Distributed Systems Magic: Groupcache in Thanos

This is a sequel to my previous blog post about trying to migrate to a newer version of protocol buffer API. In this blog post, I will tell you how we’ve managed to get groupcache into Thanos during the previous LFX mentorship. The team consisted of Akansha Tiwari, Prem Saraswat, and me. It would not have been possible to implement this without the whole team.

In the beginning, let’s quickly go over what is groupcache and why it solves a few important problems in Thanos.

First of all, it reduces complexity. Typically key/value storages are separate processes and require extra work to set up. The other two major caching systems supported by Thanos (besides in-memory cache) are Redis and Memcached which both run as separate processes. With groupcache, everything is embedded in the original process itself. Hence, a group of processes becomes a distributed cache.

Most importantly, it has a cache filling mechanism which means that data is only fetched once. This is probably the key benefit of groupcache. This is due to the particular use case of PromQL queries. Quite often dashboards reuse the same metrics in slightly different expressions. For example, you might have two different queries to show the 50th percentile and 99th percentile in a panel:

  • histogram_quantile(0.99, rate(etcd_network_peer_round_trip_time_seconds_bucket{cluster=~"$cluster", instance=~"$instance"}[$__rate_interval]))
  • histogram_quantile(0.50, rate(etcd_network_peer_round_trip_time_seconds_bucket{cluster=~"$cluster", instance=~"$instance"}[$__rate_interval]))

They both would hit the same series because they have an identical set of matchers. Because query-frontend uses the full expression as the key, it means that the underlying Thanos Query happily goes ahead and executes both queries separately. If Memcached or Redis caches are empty and if both queries are being executed in lockstep then data would get fetched and stored twice:

  • Thanos Store checks if needed data is in memcached/redis? -> no
  • Fetch data from remote object storage
  • Store data in memcached/redis

With groupcache, such a problem doesn’t occur because every peer in a group knows about every other peer via DNS, and the whole universe of keys in cache is consistently divided between those peers. So, if any node in a cluster wants some information then it sends a request to a node responsible for that key. As a result, data is only loaded once and then spread to all peers. This is amazing! 🎉

There is another benefit of this – mirroring of super hot items. If one node asks for some key more often than for other keys then it can save that data in memory. This avoids key hotspotting!

But enough about the benefits of groupcache – now let’s move to the tricky parts that we’ve encountered during this project.

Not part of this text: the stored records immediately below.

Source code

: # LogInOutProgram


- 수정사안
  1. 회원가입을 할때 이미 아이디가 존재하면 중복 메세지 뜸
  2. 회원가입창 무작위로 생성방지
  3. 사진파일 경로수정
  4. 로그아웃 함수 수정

The original groupcache project is not really maintained anymore. As a result, quite a few forks sprung up. One of the main drawbacks of the original groupcache project that we’ve noticed is forced global state. Original groupcache maintains a global map of registered groups and there is no public function for removing a group. If we would want to add some dynamic registration of groups in the future then this would be a blocker.

Then, we’ve looked at two other prominent forks – mailgun/groupcache and vimeo/galaxycache. The former is the same as the original one except that it has TTL (time to live) support and item removal support. The latter is a completely revamped groupcache that support the dynamic registration of groups. It arguably has a cleaner, more natural interface to Go developers. It even has support for loading data via gRPC calls instead of regular HTTP calls. Thus, we went ahead with it.

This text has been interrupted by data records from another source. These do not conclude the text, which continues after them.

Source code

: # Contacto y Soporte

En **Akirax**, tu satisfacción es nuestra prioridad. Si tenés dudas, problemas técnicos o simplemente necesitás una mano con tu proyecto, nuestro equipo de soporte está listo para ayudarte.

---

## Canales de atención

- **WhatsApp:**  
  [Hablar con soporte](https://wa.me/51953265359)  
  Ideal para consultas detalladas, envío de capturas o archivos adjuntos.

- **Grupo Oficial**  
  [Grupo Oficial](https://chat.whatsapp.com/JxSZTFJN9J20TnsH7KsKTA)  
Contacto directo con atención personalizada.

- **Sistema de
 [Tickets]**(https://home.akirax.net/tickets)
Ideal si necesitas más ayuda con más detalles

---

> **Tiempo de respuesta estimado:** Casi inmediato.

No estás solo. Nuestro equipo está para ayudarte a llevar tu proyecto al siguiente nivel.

At the beginning of this project, we’ve reviewed these forks according to our requirements. Ideally, there would be no global state. For some reason we’ve also thought that we won’t need TTL support (expiring keys) but alas that’s not true. Nowadays Thanos Store stores not just the content of the actual objects in remote object storage but also such things as the list of items. Since some things like the formerly mentioned example can dynamically change over time, it also means that we need to have some kind of TTL support. We only realized this towards the end of LFX, after we’ve added end-to-end tests for the groupcache functionality. So, I took a stab at implementing TTL support in galaxycache: https://github.com/vimeo/galaxycache/pull/25. I implemented it by embedding the TTL information in the internal LRU cache’s keys. The TTL is checked during fetching – if the key has expired then we would remove the key from the internal cache. However, the original developers noticed my pull request and suggested following their strategy for implementing TTL without explicitly embedding that data into the LRU keys. The idea is to divide the keyspace into epochs. With this, we wouldn’t have to have explicit timestamps. This still needs to be done so that we could switch back to vanilla, upstream galaxycache! Help wanted 🙃

Last but not least, since Thanos uses regular Go HTTP servers/clients with HTTP 1.1 for unencrypted traffic and HTTP 2.0 where it is applicable – where transport layer security was used and both server/client supported it, it means that fetches are quite inefficient without HTTP 2.0 with groupcache. Here you can find a comparison between them. For that reason, we had to enable HTTP 2.0 cleartext (H2C in short). I followed this tutorial by mailgun developers to implement it. I even wrote some benchmarks to test it myself. The local performance is more or less the same but what’s important is that with HTTP 2.0 everything happens with a minimal number of TCP connections. Keep in mind that the number of TCP connections with HTTP 1.1 grows exponentially according to the number of nodes in a groupcache’s group because each node has to communicate with every other node. This results in huge performance gains with separate machines in a groupcache’s group talking with each other – there will be no need to maintain so many different TCP connections.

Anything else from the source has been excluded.